# Power Out Of Ca18det



## CA18FASTBACK92 (May 26, 2004)

What is the quickest and cheapest way to get over 200hp out of my ca18det.


----------



## augimatic (Mar 23, 2004)

swap in a SR20DET


just kidding....


----------



## 93blackSER (Feb 1, 2003)

FMIC, exhaust, boost controller.


----------



## s3v3rth3stars (Mar 13, 2003)

i for one am ashamed of myself because the ca18det is the engine i know least about when it comes to nissan . maybe i can get schooled by someone?


----------



## Bumpin (Feb 18, 2003)

Boost controller would be the easiest. I'm pretty sure that motor can handle about 13lbs of boost, so you should be well over 200 hp when boosting 13lbs.

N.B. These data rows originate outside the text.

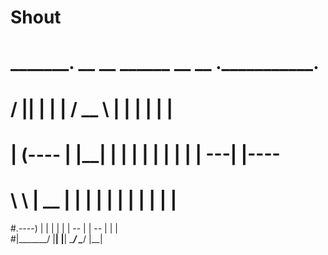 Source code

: # Shout

#     _______. __    __    ______    __    __  .___________.
#    /       ||  |  |  |  /  __  \  |  |  |  | |           |
#   |   (---- |  |__|  | |  |  |  | |  |  |  |  ---|  |----
#    \   \    |   __   | |  |  |  | |  |  |  |     |  |     
#.----)   |   |  |  |  | |   --   | |   --   |     |  |     
#|_______/    |__|  |__|  \______/   \______/      |__|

Just dont make it an everyday thing.


----------



## vsp3c (May 15, 2003)

do what jordan(93blackser) said

13psi maybe pushing it just a little bit .. t25 maxes out around 12psi but you could push it to 14-15psi if you really wanted to 

i'm a ca18 noob myself  when would you start running into problems due to stock fuel injector size / maf??


----------



## Bumpin (Feb 18, 2003)

vsp3c said:


> do what jordan(93blackser) said
> 
> 13psi maybe pushing it just a little bit .. t25 maxes out around 12psi but you could push it to 14-15psi if you really wanted to
> 
> i'm a ca18 noob myself  when would you start running into problems due to stock fuel injector size / maf??


t25 will push out 18lbs max. More than that if you block off the waste gate but i mean come on...honestly...who does that?


----------



## vsp3c (May 15, 2003)

Bumpin said:


> t25 will push out 18lbs max. More than that if you block off the waste gate but i mean come on...honestly...who does that?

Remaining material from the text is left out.